A number of people have helped me usher
Throne
from the “neat idea” stage to the book you now hold in your hands. In particular I’d like to thank:
• All of the readers who’ve helped me hone my writing over the past few years: My fellow students in the 2007 Taos Toolbox workshop (especially Christopher Cevasco, Scott Andrews, and Dorothy A. Windsor); the members of the 2009 Rio Hondo workshop; and the past and present members of the Tabula Rasa and Altered Fluid writers groups (in particular E.C. Myers, Rajan Khanna, Richard Bowes, and Justin Howe)
• Walter Jon Williams, the best teacher in the genre-writing business
• Kevin J. Anderson, for the precious gift of his free time
• The members of the SFNovelists listserv, for their generous mentorship
• Jennifer Jackson, super-agent extraodinaire
• Betsy Wollheim, the best editor/publisher a writer could ask for
This book wouldn’t exist without your help, folks. Thank you!
N
INE DAYS. Beneficent God, I beg you, let this be the day I die!
The guardsman’s spine and neck were warped and bent but still he lived. He’d been locked in the red lacquered box for nine days. He’d seen the days’ light come and go through the lid-crack.
Nine days.
He held them close as a handful of dinars. Counted them over and over.
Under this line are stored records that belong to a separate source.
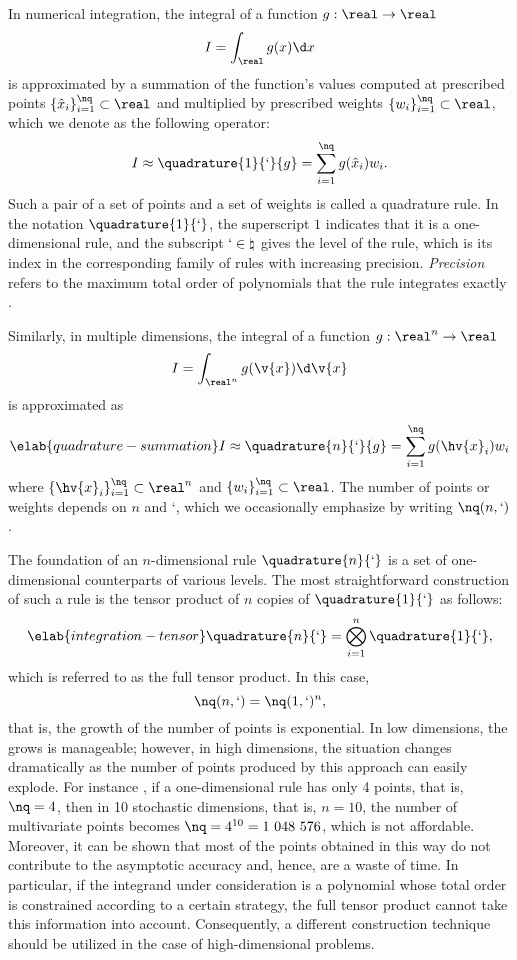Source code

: In numerical integration, the integral of a function $g: \real \to \real$
\[
  I = \int_\real g(x) \d x
\]
is approximated by a summation of the function's values computed at prescribed
points $\{ \hat{x}_i \}_{i = 1}^\nq \subset \real$ and multiplied by prescribed
weights $\{ w_i \}_{i = 1}^\nq \subset \real$, which we denote as the following
operator:
\[
  I \approx \quadrature{1}{\lq}{g} = \sum_{i = 1}^\nq g(\hat{x}_i) w_i.
\]
Such a pair of a set of points and a set of weights is called a quadrature rule.
In the notation $\quadrature{1}{\lq}$, the superscript $1$ indicates that it is
a one-dimensional rule, and the subscript $\lq \in \natural$ gives the level of
the rule, which is its index in the corresponding family of rules with
increasing precision. \emph{Precision} refers to the maximum total order of
polynomials that the rule integrates exactly \cite{heiss2008}.

Similarly, in multiple dimensions, the integral of a function $g: \real^n \to
\real$
\[
  I = \int_{\real^n} g(\v{x}) \d \v{x}
\]
is approximated as
\begin{equation} \elab{quadrature-summation}
  I \approx \quadrature{n}{\lq}{g} = \sum_{i = 1}^\nq g(\hv{x}_i) w_i
\end{equation}
where $\{ \hv{x}_i \}_{i = 1}^\nq \subset \real^n$ and $\{ w_i \}_{i = 1}^\nq
\subset \real$. The number of points or weights \nq depends on $n$ and \lq,
which we occasionally emphasize by writing $\nq(n, \lq)$.

The foundation of an $n$-dimensional rule $\quadrature{n}{\lq}$ is a set of
one-dimensional counterparts of various levels. The most straightforward
construction of such a rule is the tensor product of $n$ copies of
$\quadrature{1}{\lq}$ as follows:
\begin{equation} \elab{integration-tensor}
  \quadrature{n}{\lq} = \bigotimes_{i = 1}^n \quadrature{1}{\lq},
\end{equation}
which is referred to as the full tensor product. In this case,
\[
  \nq(n, \lq) = \nq(1, \lq)^n,
\]
that is, the growth of the number of points is exponential. In low dimensions,
the grows is manageable; however, in high dimensions, the situation changes
dramatically as the number of points produced by this approach can easily
explode. For instance \cite{heiss2008}, if a one-dimensional rule has only 4
points, that is, $\nq = 4$, then in 10 stochastic dimensions, that is, $n = 10$,
the number of multivariate points becomes $\nq = 4^{10} = 1~048~576$, which is
not affordable. Moreover, it can be shown that most of the points obtained in
this way do not contribute to the asymptotic accuracy and, hence, are a waste of
time. In particular, if the integrand under consideration is a polynomial whose
total order is constrained according to a certain strategy, the full tensor
product cannot take this information into account. Consequently, a different
construction technique should be utilized in the case of high-dimensional
problems.

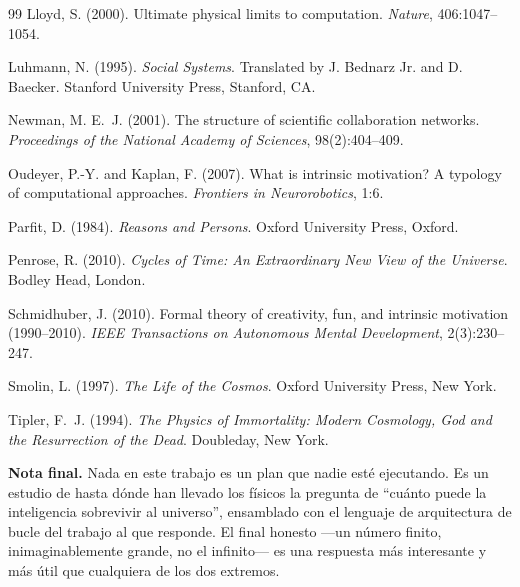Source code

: \documentclass[11pt]{article}
\begin{document}
\begin{thebibliography}{99}
Lloyd, S. (2000).
\newblock Ultimate physical limits to computation.
\newblock \emph{Nature}, 406:1047--1054.

Luhmann, N. (1995).
\newblock \emph{Social Systems}.
\newblock Translated by J. Bednarz Jr. and D. Baecker. Stanford University Press, Stanford, CA.

Newman, M. E.~J. (2001).
\newblock The structure of scientific collaboration networks.
\newblock \emph{Proceedings of the National Academy of Sciences}, 98(2):404--409.

Oudeyer, P.-Y. and Kaplan, F. (2007).
\newblock What is intrinsic motivation? A typology of computational approaches.
\newblock \emph{Frontiers in Neurorobotics}, 1:6.

Parfit, D. (1984).
\newblock \emph{Reasons and Persons}.
\newblock Oxford University Press, Oxford.

Penrose, R. (2010).
\newblock \emph{Cycles of Time: An Extraordinary New View of the Universe}.
\newblock Bodley Head, London.

Schmidhuber, J. (2010).
\newblock Formal theory of creativity, fun, and intrinsic motivation (1990--2010).
\newblock \emph{IEEE Transactions on Autonomous Mental Development}, 2(3):230--247.

Smolin, L. (1997).
\newblock \emph{The Life of the Cosmos}.
\newblock Oxford University Press, New York.

Tipler, F.~J. (1994).
\newblock \emph{The Physics of Immortality: Modern Cosmology, God and the Resurrection of the Dead}.
\newblock Doubleday, New York.

\end{thebibliography}

\vspace{1cm}
\noindent\textbf{Nota final.} Nada en este trabajo es un plan que nadie esté ejecutando. Es un estudio de hasta dónde han llevado los físicos la pregunta de ``cuánto puede la inteligencia sobrevivir al universo'', ensamblado con el lenguaje de arquitectura de bucle del trabajo al que responde. El final honesto —un número finito, inimaginablemente grande, no el infinito— es una respuesta más interesante y más útil que cualquiera de los dos extremos.
\end{document}
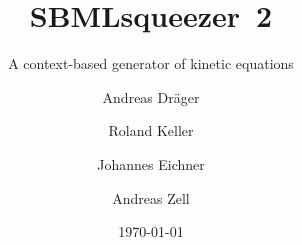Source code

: \documentclass[
  BCOR12mm,
  letterpaper,
  11pt,
  headsepline,
  pointlessnumbers,
  tablecaptionabove,
  onelinecaption,
  headinclude,
  appendixprefix,
  idxtotoc,
  bibtotoc,
  twoside,
  titlepage
]{scrreprt}
\title{SBMLsqueezer~2}
\subtitle{A context-based generator of kinetic equations}
\author{Andreas Dr\"ager%
\and
Roland Keller\and
Johannes Eichner\and
Andreas Zell}
\date{\today}
\begin{document}
% 
% 
%
\maketitle
\begin{abstract}

\end{abstract}
%
\setcounter{tocdepth}{1}
\tableofcontents		%

\cleardoublepage		%


% 
% 
% 
% 
% 


% 
\appendix




\printindex
\end{document}
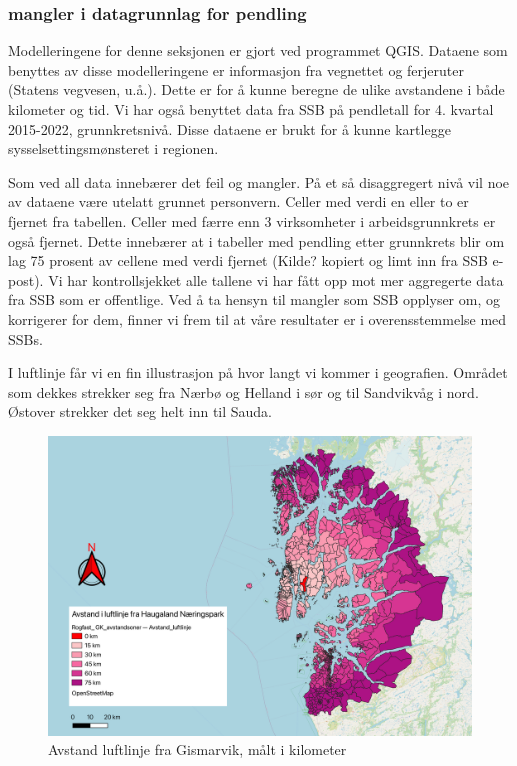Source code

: \documentclass[
]{article}
\begin{document}
\hypertarget{mangler-i-datagrunnlag-for-pendling}{%
\subsubsection{mangler i datagrunnlag for
pendling}\label{mangler-i-datagrunnlag-for-pendling}}

Modelleringene for denne seksjonen er gjort ved programmet QGIS. Dataene
som benyttes av disse modelleringene er informasjon fra vegnettet og
ferjeruter (Statens vegvesen, u.å.). Dette er for å kunne beregne de
ulike avstandene i både kilometer og tid. Vi har også benyttet data fra
SSB på pendletall for 4. kvartal 2015-2022, grunnkretsnivå. Disse
dataene er brukt for å kunne kartlegge sysselsettingsmønsteret i
regionen.

Som ved all data innebærer det feil og mangler. På et så disaggregert
nivå vil noe av dataene være utelatt grunnet personvern. Celler med
verdi en eller to er fjernet fra tabellen. Celler med færre enn 3
virksomheter i arbeidsgrunnkrets er også fjernet. Dette innebærer at i
tabeller med pendling etter grunnkrets blir om lag 75 prosent av cellene
med verdi fjernet (Kilde? kopiert og limt inn fra SSB e-post). Vi har
kontrollsjekket alle tallene vi har fått opp mot mer aggregerte data fra
SSB som er offentlige. Ved å ta hensyn til mangler som SSB opplyser om,
og korrigerer for dem, finner vi frem til at våre resultater er i
overensstemmelse med SSBs.

I luftlinje får vi en fin illustrasjon på hvor langt vi kommer i
geografien. Området som dekkes strekker seg fra Nærbø og Helland i sør
og til Sandvikvåg i nord. Østover strekker det seg helt inn til Sauda.

\begin{figure}[H]

{\centering \includegraphics{bilder/Avstand_luftlinje.png}

}

\caption{\label{fig-avst-luft}Avstand luftlinje fra Gismarvik, målt i
kilometer}

\end{figure}
\end{document}

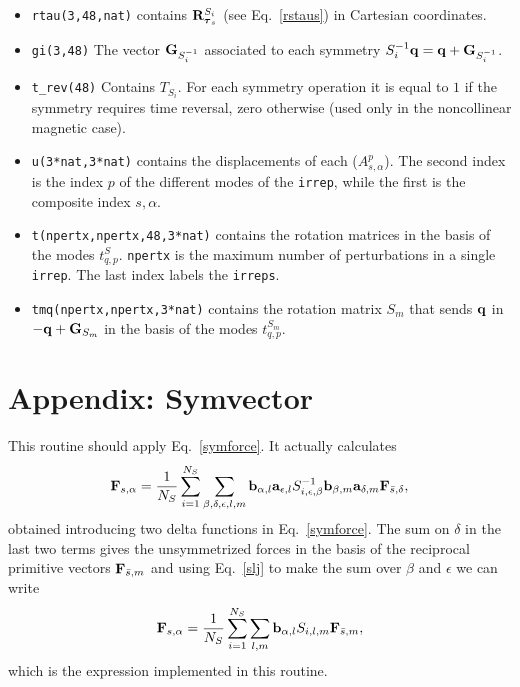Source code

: \documentclass[12pt,a4paper,twoside]{report}
\begin{document}
\begin{itemize}
\item 
\texttt{rtau(3,48,nat)} contains ${\bf R}^{S_i}_{\boldsymbol{\tau}_s}$ (see Eq.~\ref{rstaus}) in Cartesian coordinates.

\item
\texttt{gi(3,48)} The vector ${\bf G}_{S_i^{-1}}$
associated to each symmetry $S_i^{-1}{\bf q}={\bf q}+{\bf G}_{S_i^{-1}}$.

\item 
\texttt{t\_rev(48)} Contains $T_{S_i}$.  For each symmetry operation it is equal to $1$ if the symmetry requires time reversal, zero otherwise (used only in the noncollinear magnetic case).

\item
\texttt{u(3*nat,3*nat)} contains the displacements 
of each ($A^p_{s,\alpha}$). The second index is the
index $p$ of the different modes of the \texttt{irrep}, while the first is the composite index ${s,\alpha}$.

\item 
\texttt{t(npertx,npertx,48,3*nat)} contains the rotation matrices in the basis of the modes $t^S_{q,p}$.
\texttt{npertx} is the maximum number of perturbations in a single \texttt{irrep}. The last index labels the \texttt{irreps}.

\item 
\texttt{tmq(npertx,npertx,3*nat)} contains the rotation matrix $S_m$ that sends $\bf {q}$ in
$-{\bf q}+{\bf G}_{S_m}$ in the basis of the modes $t^{S_m}_{q,p}$.



\end{itemize}

\section{Appendix: Symvector} 
This routine should apply Eq.~\ref{symforce}. It actually calculates 
\begin{equation}
{\bf F}_{s,\alpha} ={1 \over N_S} \sum_{i=1}^{N_S} \sum_{\beta, \delta, \epsilon, l, m} {\bf b}_{\alpha,l} {\bf a}_{\epsilon,l} S^{-1}_{i,\epsilon,\beta} {\bf b}_{\beta,m} {\bf a}_{\delta,m}
{\bf F}_{\bar s,\delta},
\label{symforceapp1}
\end{equation}
obtained introducing two delta functions in Eq.~\ref{symforce}. The sum on $\delta$ in the last two terms gives the unsymmetrized forces in the basis of the
reciprocal primitive vectors ${\bf F}_{{\bar s},m}$ and
using Eq.~\ref{slj} to make the sum over {$\beta$ and $\epsilon$} we can write 
\begin{equation}
{\bf F}_{s,\alpha} ={1 \over N_S} \sum_{i=1}^{N_S} \sum_{l, m} {\bf b}_{\alpha,l} S_{i,l,m}  {\bf F}_{\bar s,m},
\label{symforceapp2}
\end{equation}
which is the expression implemented in this routine.
\end{document}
Nine days. Nine days. Nine days.
If he could remember this until he died he could keep his soul whole for God’s sheltering embrace.
He had given up on remembering his name.
The guardsman heard soft footsteps approach, and he began to cry. Every day for nine days the gaunt, black-bearded man in the dirty white kaftan had appeared. Every day he cut the guardsman, or burned him. But worst was when the guardsman was made to taste the others’ pain.
The gaunt man had flayed a young marsh girl, pinning the guardsman’s eyes open so he had to see the girl’s skin curl out under the knife. He’d burned a Badawi boy alive and held back the guardsman’s head so the choking smoke would enter his nostrils. The guardsman had been forced to watch the broken and burned bodies being ripped apart as the gaunt man’s ghuls fed on heart-flesh. He’d watched as the gaunt man’s servant-creature, that thing made of shadows and jackal skin, had sucked something shimmering from those freshly dead corpses, leaving them with their hearts torn out and their empty eyes glowing red.